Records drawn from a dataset
=== Section Start ===

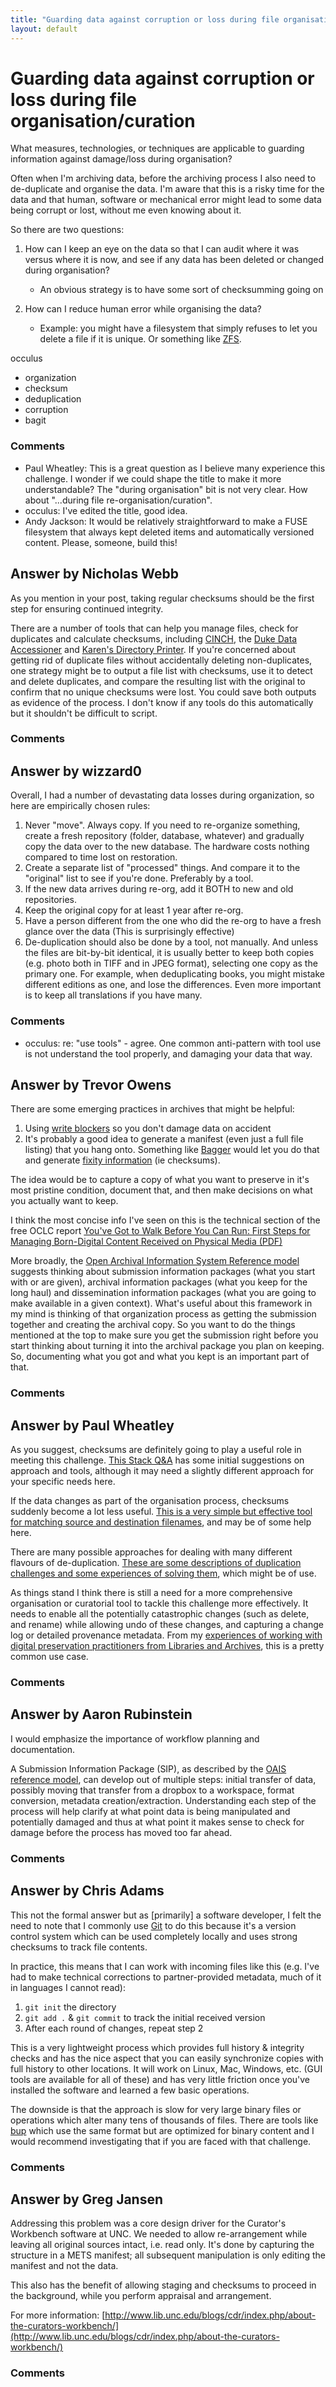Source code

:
 ```yaml
---
title: "Guarding data against corruption or loss during file organisation/curation"
layout: default
---
```

Guarding data against corruption or loss during file organisation/curation
=====================
What measures, technologies, or techniques are applicable to guarding
information against damage/loss during organisation?

Often when I'm archiving data, before the archiving process I also need
to de-duplicate and organise the data. I'm aware that this is a risky
time for the data and that human, software or mechanical error might
lead to some data being corrupt or lost, without me even knowing about
it.

So there are two questions:

1.  How can I keep an eye on the data so that I can audit where it was
    versus where it is now, and see if any data has been deleted or
    changed during organisation?

    -   An obvious strategy is to have some sort of checksumming going
        on

2.  How can I reduce human error while organising the data?

    -   Example: you might have a filesystem that simply refuses to let
        you delete a file if it is unique. Or something like
        [ZFS](http://en.wikipedia.org/wiki/ZFS).



occulus

<ul class="tags"><li class="tag">organization</li><li class="tag">checksum</li><li class="tag">deduplication</li><li class="tag">corruption</li><li class="tag">bagit</li></ul>

### Comments ###
* Paul Wheatley: This is a great question as I believe many experience this challenge. I
wonder if we could shape the title to make it more understandable? The
"during organisation" bit is not very clear. How about "...during file
re-organisation/curation".
* occulus: I've edited the title, good idea.
* Andy Jackson: It would be relatively straightforward to make a FUSE filesystem that
always kept deleted items and automatically versioned content. Please,
someone, build this!


Answer by Nicholas Webb
----------------
As you mention in your post, taking regular checksums should be the
first step for ensuring continued integrity.

There are a number of tools that can help you manage files, check for
duplicates and calculate checksums, including
[CINCH](http://cinch.nclive.org/Cinch/), the [Duke Data
Accessioner](http://library.duke.edu/uarchives/about/tools/data-accessioner.html)
and [Karen's Directory
Printer](http://www.karenware.com/powertools/ptdirprn.asp). If you're
concerned about getting rid of duplicate files without accidentally
deleting non-duplicates, one strategy might be to output a file list
with checksums, use it to detect and delete duplicates, and compare the
resulting list with the original to confirm that no unique checksums
were lost. You could save both outputs as evidence of the process. I
don't know if any tools do this automatically but it shouldn't be
difficult to script.

### Comments ###

Answer by wizzard0
----------------
Overall, I had a number of devastating data losses during organization,
so here are empirically chosen rules:

1.  Never "move". Always copy. If you need to re-organize something,
    create a fresh repository (folder, database, whatever) and gradually
    copy the data over to the new database. The hardware costs nothing
    compared to time lost on restoration.
2.  Create a separate list of "processed" things. And compare it to the
    "original" list to see if you're done. Preferably by a tool.
3.  If the new data arrives during re-org, add it BOTH to new and old
    repositories.
4.  Keep the original copy for at least 1 year after re-org.
5.  Have a person different from the one who did the re-org to have a
    fresh glance over the data (This is surprisingly effective)
6.  De-duplication should also be done by a tool, not manually. And
    unless the files are bit-by-bit identical, it is usually better to
    keep both copies (e.g. photo both in TIFF and in JPEG format),
    selecting one copy as the primary one. For example, when
    deduplicating books, you might mistake different editions as one,
    and lose the differences. Even more important is to keep all
    translations if you have many.


### Comments ###
* occulus: re: "use tools" - agree. One common anti-pattern with tool use is not
understand the tool properly, and damaging your data that way.

Answer by Trevor Owens
----------------
There are some emerging practices in archives that might be helpful:

1.  Using [write
    blockers](http://www.forensicswiki.org/wiki/Write_Blockers) so you
    don't damage data on accident
2.  It's probably a good idea to generate a manifest (even just a full
    file listing) that you hang onto. Something like
    [Bagger](http://sourceforge.net/projects/loc-xferutils/files/loc-bagger/2.1.2/)
    would let you do that and generate [fixity
    information](http://en.wikipedia.org/wiki/File_Fixity) (ie
    checksums).

The idea would be to capture a copy of what you want to preserve in it's
most pristine condition, document that, and then make decisions on what
you actually want to keep.

I think the most concise info I've seen on this is the technical section
of the free OCLC report [You've Got to Walk Before You Can Run: First
Steps for Managing Born-Digital Content Received on Physical Media
(PDF)](http://www.oclc.org/content/dam/research/publications/library/2012/2012-06.pdf)

More broadly, the [Open Archival Information System Reference
model](http://en.wikipedia.org/wiki/Open_Archival_Information_System)
suggests thinking about submission information packages (what you start
with or are given), archival information packages (what you keep for the
long haul) and dissemination information packages (what you are going to
make available in a given context). What's useful about this framework
in my mind is thinking of that organization process as getting the
submission together and creating the archival copy. So you want to do
the things mentioned at the top to make sure you get the submission
right before you start thinking about turning it into the archival
package you plan on keeping. So, documenting what you got and what you
kept is an important part of that.

### Comments ###

Answer by Paul Wheatley
----------------
As you suggest, checksums are definitely going to play a useful role in
meeting this challenge. [This Stack
Q&A](http://digitalpreservation.stackexchange.com/questions/65/most-efficient-way-to-generate-and-validate-file-checksums)
has some initial suggestions on approach and tools, although it may need
a slightly different approach for your specific needs here.

If the data changes as part of the organisation process, checksums
suddenly become a lot less useful. [This is a very simple but effective
tool for matching source and destination
filenames](http://openplanetsfoundation.org/blogs/2012-12-05-resource-audit-and-comparison-tool-react),
and may be of some help here.

There are many possible approaches for dealing with many different
flavours of de-duplication. [These are some descriptions of duplication
challenges and some experiences of solving
them](http://wiki.opf-labs.org/display/REQ/Digital+Preservation+and+Data+Curation+Requirements+and+Solutions#DigitalPreservationandDataCurationRequirementsandSolutions-Duplicationissues),
which might be of use.

As things stand I think there is still a need for a more comprehensive
organisation or curatorial tool to tackle this challenge more
effectively. It needs to enable all the potentially catastrophic changes
(such as delete, and rename) while allowing undo of these changes, and
capturing a change log or detailed provenance metadata. From my
[experiences of working with digital preservation practitioners from
Libraries and
Archives](http://wiki.opf-labs.org/display/REQ/Digital+Preservation+and+Data+Curation+Requirements+and+Solutions),
this is a pretty common use case.

### Comments ###

Answer by Aaron Rubinstein
----------------
I would emphasize the importance of workflow planning and documentation.

A Submission Information Package (SIP), as described by the [OAIS
reference
model](http://public.ccsds.org/publications/archive/650x0b1.pdf), can
develop out of multiple steps: initial transfer of data, possibly moving
that transfer from a dropbox to a workspace, format conversion, metadata
creation/extraction. Understanding each step of the process will help
clarify at what point data is being manipulated and potentially damaged
and thus at what point it makes sense to check for damage before the
process has moved too far ahead.

### Comments ###

Answer by Chris Adams
----------------
This not the formal answer but as [primarily] a software developer, I
felt the need to note that I commonly use [Git](http://git-scm.com/) to
do this because it's a version control system which can be used
completely locally and uses strong checksums to track file contents.

In practice, this means that I can work with incoming files like this
(e.g. I've had to make technical corrections to partner-provided
metadata, much of it in languages I cannot read):

1.  `git init` the directory
2.  `git add .` & `git commit` to track the initial received version
3.  After each round of changes, repeat step 2

This is a very lightweight process which provides full history &
integrity checks and has the nice aspect that you can easily synchronize
copies with full history to other locations. It will work on Linux, Mac,
Windows, etc. (GUI tools are available for all of these) and has very
little friction once you've installed the software and learned a few
basic operations.

The downside is that the approach is slow for very large binary files or
operations which alter many tens of thousands of files. There are tools
like [bup](https://github.com/bup/bup) which use the same format but are
optimized for binary content and I would recommend investigating that if
you are faced with that challenge.

### Comments ###

Answer by Greg Jansen
----------------
Addressing this problem was a core design driver for the Curator's
Workbench software at UNC. We needed to allow re-arrangement while
leaving all original sources intact, i.e. read only. It's done by
capturing the structure in a METS manifest; all subsequent manipulation
is only editing the manifest and not the data.

This also has the benefit of allowing staging and checksums to proceed
in the background, while you perform appraisal and arrangement.

For more information:
[http://www.lib.unc.edu/blogs/cdr/index.php/about-the-curators-workbench/](http://www.lib.unc.edu/blogs/cdr/index.php/about-the-curators-workbench/)

### Comments ###

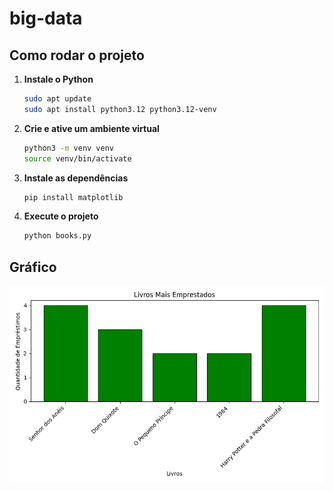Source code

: # big-data

## Como rodar o projeto

1. **Instale o Python**
     ```sh
     sudo apt update
     sudo apt install python3.12 python3.12-venv
     ```

2. **Crie e ative um ambiente virtual**
   ```sh
   python3 -m venv venv
   source venv/bin/activate
   ```

3. **Instale as dependências**
   ```sh
   pip install matplotlib
   ```

4. **Execute o projeto**
   ```sh
   python books.py
   ```

## Gráfico

![Gráfico de livros mais emprestados](grafico.png)
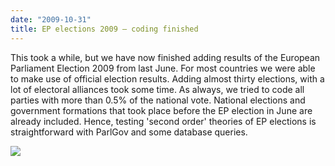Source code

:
 ```yaml
---
date: "2009-10-31"
title: EP elections 2009 — coding finished
---
```


This took a while, but we have now finished adding results of the European Parliament Election 2009 from last June. For most countries we were able to make use of official election results. Adding almost thirty elections, with a lot of electoral alliances took some time. As always, we tried to code all parties with more than 0.5% of the national vote. National elections and government formations that took place before the EP election in June are already included. Hence, testing 'second order' theories of EP elections is straightforward with ParlGov and some database queries.

![](/images/parliament-germany.jpg)
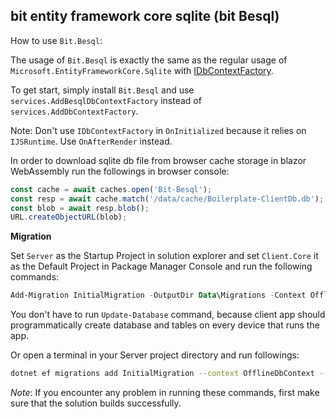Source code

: ## bit entity framework core sqlite (bit Besql)

How to use `Bit.Besql`:

The usage of `Bit.Besql` is exactly the same as the regular usage of `Microsoft.EntityFrameworkCore.Sqlite` with [IDbContextFactory](https://learn.microsoft.com/en-us/aspnet/core/blazor/blazor-ef-core?view=aspnetcore-8.0#new-dbcontext-instances).

To get start, simply install `Bit.Besql` and use `services.AddBesqlDbContextFactory` instead of `services.AddDbContextFactory`.

Note: Don't use `IDbContextFactory` in `OnInitialized` because it relies on `IJSRuntime`. Use `OnAfterRender` instead.

In order to download sqlite db file from browser cache storage in blazor WebAssembly run the followings in browser console:
```js
const cache = await caches.open('Bit-Besql');
const resp = await cache.match('/data/cache/Boilerplate-ClientDb.db');
const blob = await resp.blob();
URL.createObjectURL(blob);
```

**Migration**

Set `Server` as the Startup Project in solution explorer and set `Client.Core` it as the Default Project in Package Manager Console and run the following commands:
```powershell
Add-Migration InitialMigration -OutputDir Data\Migrations -Context OfflineDbContext
```
You don't have to run `Update-Database` command, because client app should programmatically create database and tables on every device that runs the app.

Or open a terminal in your Server project directory and run followings:
```bash
dotnet ef migrations add InitialMigration --context OfflineDbContext --output-dir Data/Migrations --project ../Client/Boilerplate.Client.Core/Boilerplate.Client.Core.csproj
```

*Note*: If you encounter any problem in running these commands, first make sure that the solution builds successfully.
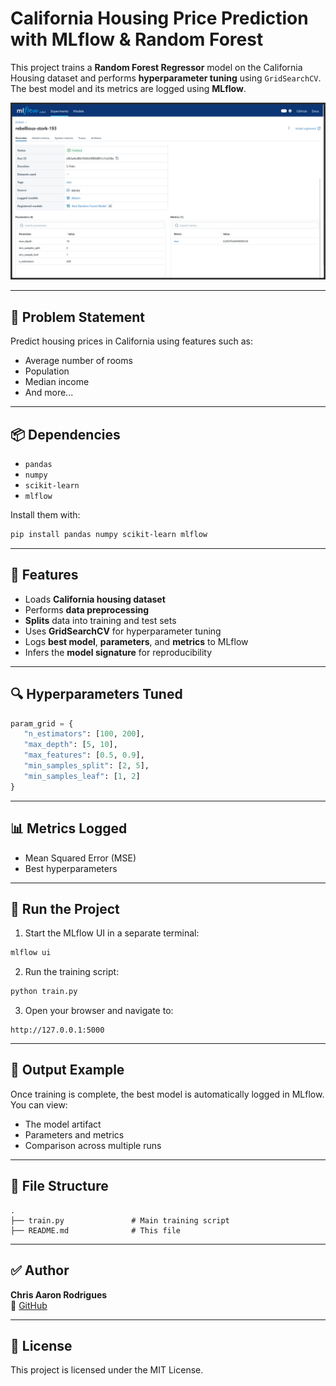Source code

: # California Housing Price Prediction with MLflow & Random Forest

This project trains a **Random Forest Regressor** model on the California Housing dataset and performs **hyperparameter tuning** using `GridSearchCV`. The best model and its metrics are logged using **MLflow**.

![Workflow](assets/diagram.png)

---

## 🧠 Problem Statement

Predict housing prices in California using features such as:
- Average number of rooms
- Population
- Median income
- And more...

---

## 📦 Dependencies

- `pandas`
- `numpy`
- `scikit-learn`
- `mlflow`

Install them with:

```bash
pip install pandas numpy scikit-learn mlflow
```

---

## 🧰 Features

- Loads **California housing dataset**
- Performs **data preprocessing**
- **Splits** data into training and test sets
- Uses **GridSearchCV** for hyperparameter tuning
- Logs **best model**, **parameters**, and **metrics** to MLflow
- Infers the **model signature** for reproducibility

---

## 🔍 Hyperparameters Tuned

```python
param_grid = {
   "n_estimators": [100, 200],
   "max_depth": [5, 10], 
   "max_features": [0.5, 0.9],
   "min_samples_split": [2, 5],   
   "min_samples_leaf": [1, 2] 
}
```

---

## 📊 Metrics Logged

- Mean Squared Error (MSE)
- Best hyperparameters

---

## 🚀 Run the Project

1. Start the MLflow UI in a separate terminal:
```bash
mlflow ui
```

2. Run the training script:
```bash
python train.py
```

3. Open your browser and navigate to:
```
http://127.0.0.1:5000
```

---

## 🧪 Output Example

Once training is complete, the best model is automatically logged in MLflow. You can view:

- The model artifact
- Parameters and metrics
- Comparison across multiple runs

---

## 📁 File Structure

```plaintext
.
├── train.py               # Main training script
├── README.md              # This file
```

---

## ✅ Author

**Chris Aaron Rodrigues**  
🔗 [GitHub](https://github.com/Aaron2Rodrigues)

---

## 📄 License

This project is licensed under the MIT License.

=== Section End ===

Up to and including the line containing "this challenge. I", quote each line of the entries above from the very first, please, exactly and without images.

Source code

:
 ```yaml
---
title: "Guarding data against corruption or loss during file organisation/curation"
layout: default
---
```

Guarding data against corruption or loss during file organisation/curation
=====================
What measures, technologies, or techniques are applicable to guarding
information against damage/loss during organisation?

Often when I'm archiving data, before the archiving process I also need
to de-duplicate and organise the data. I'm aware that this is a risky
time for the data and that human, software or mechanical error might
lead to some data being corrupt or lost, without me even knowing about
it.

So there are two questions:

1.  How can I keep an eye on the data so that I can audit where it was
    versus where it is now, and see if any data has been deleted or
    changed during organisation?

    -   An obvious strategy is to have some sort of checksumming going
        on

2.  How can I reduce human error while organising the data?

    -   Example: you might have a filesystem that simply refuses to let
        you delete a file if it is unique. Or something like
        [ZFS](http://en.wikipedia.org/wiki/ZFS).



occulus

<ul class="tags"><li class="tag">organization</li><li class="tag">checksum</li><li class="tag">deduplication</li><li class="tag">corruption</li><li class="tag">bagit</li></ul>

### Comments ###
* Paul Wheatley: This is a great question as I believe many experience this challenge. I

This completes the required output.